Baaaaaaad Skunk, that's what.
I got me another in a slew of "offers" from Burkina Faso -- a small African country that apparently exports poverty and email scams in copious amounts -- from the latest in a series of Auditing and Accounting managers for the Bank of Africa (BoA), Ouagadougou, Burkina Faso, by the name of Kazim Buba (Kazimbuba2007@rocketmail.com). With a name like Buba, it has to be good, right?
Snort.
Anyway, good ol' Kazim Buba contacted me after finding me in the "international directory", and decided I was "of good profession enough to handle a transaction of the magmatude".
You gotta lava that one....*ducking boos and throwd items*.
As is usual, he asked for everything and the kitchen sink in the way of my personal information, to "demonstate my serious to help him" acquire the funds of a deceased patron of his bank branch, to the tune of $18.3 Million USD.
U. R. Phulovit, of Vaduz, Liechtenstein, was ever so happy to comply, though not quite in the manure anticipated; instead of filling out all the required info, U. R. sent back this reply:
Bubba,
If you got my information out of the Rand-Zugspitz International Directumry, then you have all my personal information, right down to my underwear size. I am not inclined to repeat the obvious information again. Now, what exactly is your plan of fleecement?
It became evident that Bubba could sort of follow a script waaay better than he could read:
Phulovit, i appreciate your interest as can be summized from you mail.
He went on in six rambling paragraphs to explain the deal, discuss with me "tust and confident", "legal implements" and "your attorney duty and risponssibilty", that part of which was all explained in caps (apparently in the scammer's hand book, all caps is necessary for stress, attention, or to convey seriousness). And he concluded with the obligatory request that I call him as soon as "posibal" at 00226-782-218-81. And he concluded with "i send you Allah's bless".

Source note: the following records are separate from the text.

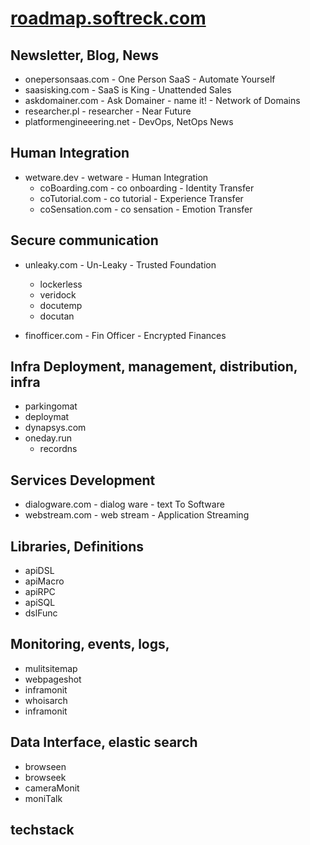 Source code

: # [roadmap.softreck.com](http://roadmap.softreck.com)

## Newsletter, Blog, News

+ onepersonsaas.com - One Person SaaS - Automate Yourself
+ saasisking.com - SaaS is King - Unattended Sales
+ askdomainer.com - Ask Domainer - name it! - Network of Domains
+ researcher.pl - researcher - Near Future
+ platformengineeering.net - DevOps, NetOps  News



## Human Integration

+ wetware.dev - wetware - Human Integration
  + coBoarding.com - co onboarding - Identity Transfer
  + coTutorial.com - co tutorial - Experience Transfer 
  + coSensation.com -  co sensation - Emotion Transfer



## Secure communication

+ unleaky.com - Un-Leaky - Trusted Foundation
  + lockerless
  + veridock
  + docutemp
  + docutan
    
+ finofficer.com - Fin Officer - Encrypted Finances



## Infra Deployment, management, distribution, infra

+ parkingomat
+ deploymat
+ dynapsys.com
+ oneday.run 
  + recordns

  

## Services Development

+ dialogware.com - dialog ware - text To Software
+ webstream.com - web stream - Application Streaming

## Libraries, Definitions

+ apiDSL
+ apiMacro
+ apiRPC
+ apiSQL
+ dslFunc

## Monitoring, events, logs, 

+ mulitsitemap
+ webpageshot
+ inframonit
+ whoisarch
+ inframonit



## Data Interface, elastic search

+ browseen
+ browseek
+ cameraMonit
+ moniTalk


## techstack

*Gag me with a front-end loader*
So I go right to (un)subtle aggressive testing of Bubba's (or his handlers) comprehension skills:
Bubba,
It is gratifying that you put such tust and confident in a person whom you've never met, and whom your mother would warn you about, if you were an attractive high school or college gal, which you obviously ain't. I will assure you that you will find immense obfuscation in dealing with me, and I will work hard to enhance that situation, to one of our satisfaction. Now, I noted you inadvertently sprinkled penile enlargement powder on your keyboard during the Aturkey Responsibilities section; it's obvious you have a real hard-on for aturkeys, Bubba. I just hope you were practicing safe all-caps at the time, since a finger prick can be a real problem in your neck of the woodys.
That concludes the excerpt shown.